American conductor David Zinman warns me that tonight's Alpine Symphony concert by the New Zealand Symphony Orchestra is a once-in-a-decade experience. "It's a great piece," he enthuses. "It takes you up the mountain slowly and down very fast. And it's a very well-constructed symphony."
Richard Strauss' 1915 Alpine Symphony is a veritable Everest of a symphonic poem.
"You don't get to do it very often as it's so huge and expensive," Zinman continues, listing the extravagances Strauss calls for, from extra horns offstage and an increased string section, to a heckelphone, best described as a giant oboe.
He worries that our Town Hall organ might not be up to it, but relaxes when I tell him the restored Klais instrument could drown out the orchestra if it so desired. "It can certainly be put to use in the storm scene then," he laughs.
The Prague Symphony that opens the evening is unequivocally "great Mozart" with an ingeniously contrapuntal first movement that has "everything in there that you could ever want".
Zinman pauses when I ask whether he will be giving us Mozart's music as the audiences of 1787 might have heard it. "I do take into account what we know about authentic performance styles," he explains. "But I'm not one of those non-vibrato nuts."
After a distinguished career in his native United States, Zinman cemented an international reputation with Zurich's Tonhalle Orchestra. He has been its music director since 1995, with his contract now extended until 2015. "I'll be almost 80 then, so I can retire."
Zurich has been "a place that was about moving forward," he says. "I have an orchestra that doesn't have to worry whether it will be there next year and we don't have to negotiate salaries every three years."
Of Zinman's many critically praised recordings with this orchestra, the most celebrated is his complete cycle of Beethoven symphonies which "were recorded using the ideas I had already tried out with many other orchestras".
In 2006 there was a boxed set of the complete Strauss symphonic poems, along with the later Oboe Concerto and Four Last Songs, "beautiful pieces that sum up what Strauss had to say".
But don't ask this genial American to conduct Strauss' ballet, Joseph's Legend. He positively dislikes it and "could only do it if I wanted to punish an orchestra".

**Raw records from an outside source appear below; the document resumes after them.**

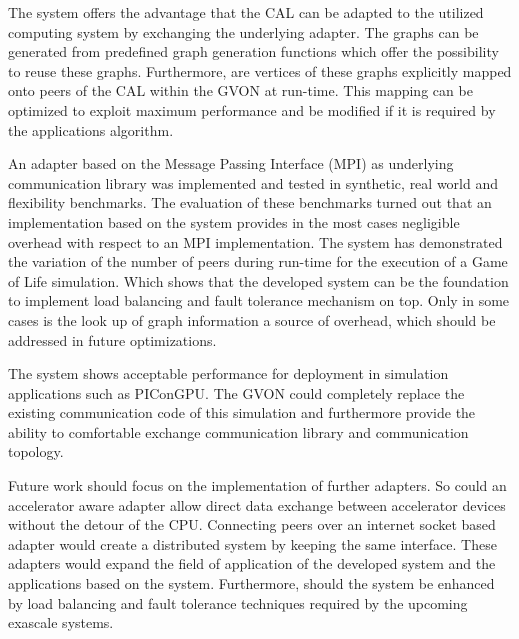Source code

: 
The system offers the advantage that the CAL can be adapted to the
utilized computing system by exchanging the underlying adapter.  The
graphs can be generated from predefined graph generation functions
which offer the possibility to reuse these graphs. Furthermore, are
vertices of these graphs explicitly mapped onto peers of the CAL
within the GVON at run-time. This mapping can be optimized to
exploit maximum performance and be modified if it is required by the
applications algorithm.


An adapter based on the Message Passing Interface (MPI) as
underlying communication library was implemented and tested in
synthetic, real world and flexibility benchmarks. The evaluation of
these benchmarks turned out that an implementation based on the
system provides in the most cases negligible overhead with respect
to an MPI implementation.  The system has demonstrated the variation
of the number of peers during run-time for the execution of a Game
of Life simulation. Which shows that the developed system can be the
foundation to implement load balancing and fault tolerance mechanism
on top.  Only in some cases is the look up of graph information a
source of overhead, which should be addressed in future
optimizations.


The system shows acceptable performance for deployment in
simulation applications such as PIConGPU. The GVON could completely
replace the existing communication code of this simulation and
furthermore provide the ability to comfortable exchange
communication library and communication topology.

Future work should focus on the implementation of further adapters. So
could an accelerator aware adapter allow direct data exchange between
accelerator devices without the detour of the CPU. Connecting peers
over an internet socket based adapter would create a distributed
system by keeping the same interface.  These adapters would expand the
field of application of the developed system and the applications
based on the system.  Furthermore, should the system be enhanced by
load balancing and fault tolerance techniques required by the upcoming
exascale systems.
  

\cleardoublepage

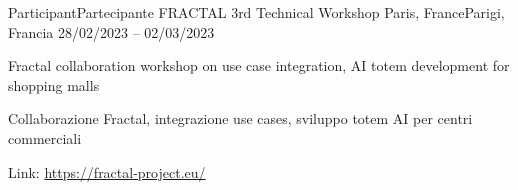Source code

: \begin{cventries}

\cventry
{\ifenglish Participant\else Partecipante\fi} %
{FRACTAL 3rd Technical Workshop} %
{\ifenglish Paris, France\else Parigi, Francia\fi} %
{28/02/2023 -- 02/03/2023} %
{ %
\begin{cvitems}
\ifenglish
\item {Fractal collaboration workshop on use case integration, AI totem development for shopping malls}
\else
\item {Collaborazione Fractal, integrazione use cases, sviluppo totem AI per centri commerciali}
\fi
\item {Link: \url{https://fractal-project.eu/}}
\end{cvitems}
}


\end{cventries}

Which brings up the issue of what does a conductor do when he has to tackle a score for which he has little sympathy. "Every once in a while you have to," he cautions. "It happens more with concertos than symphonic pieces. You just fake it or try to find a way to love it - and sometimes you do end up loving it."
From his European vantage point, Zinman does worry about the health of the American music scene. "We're facing a crisis. When I was growing up, classical music was something that immigrants brought to America; they wanted to have it.
"That's changed now and their children are less interested, their children's children even less so. And when I worked in Baltimore there were four newspapers, each with a music critic. Now there's only one writer, coming up with two inches a week. There isn't someone creating the desire to go to a concert, which a good music critic does."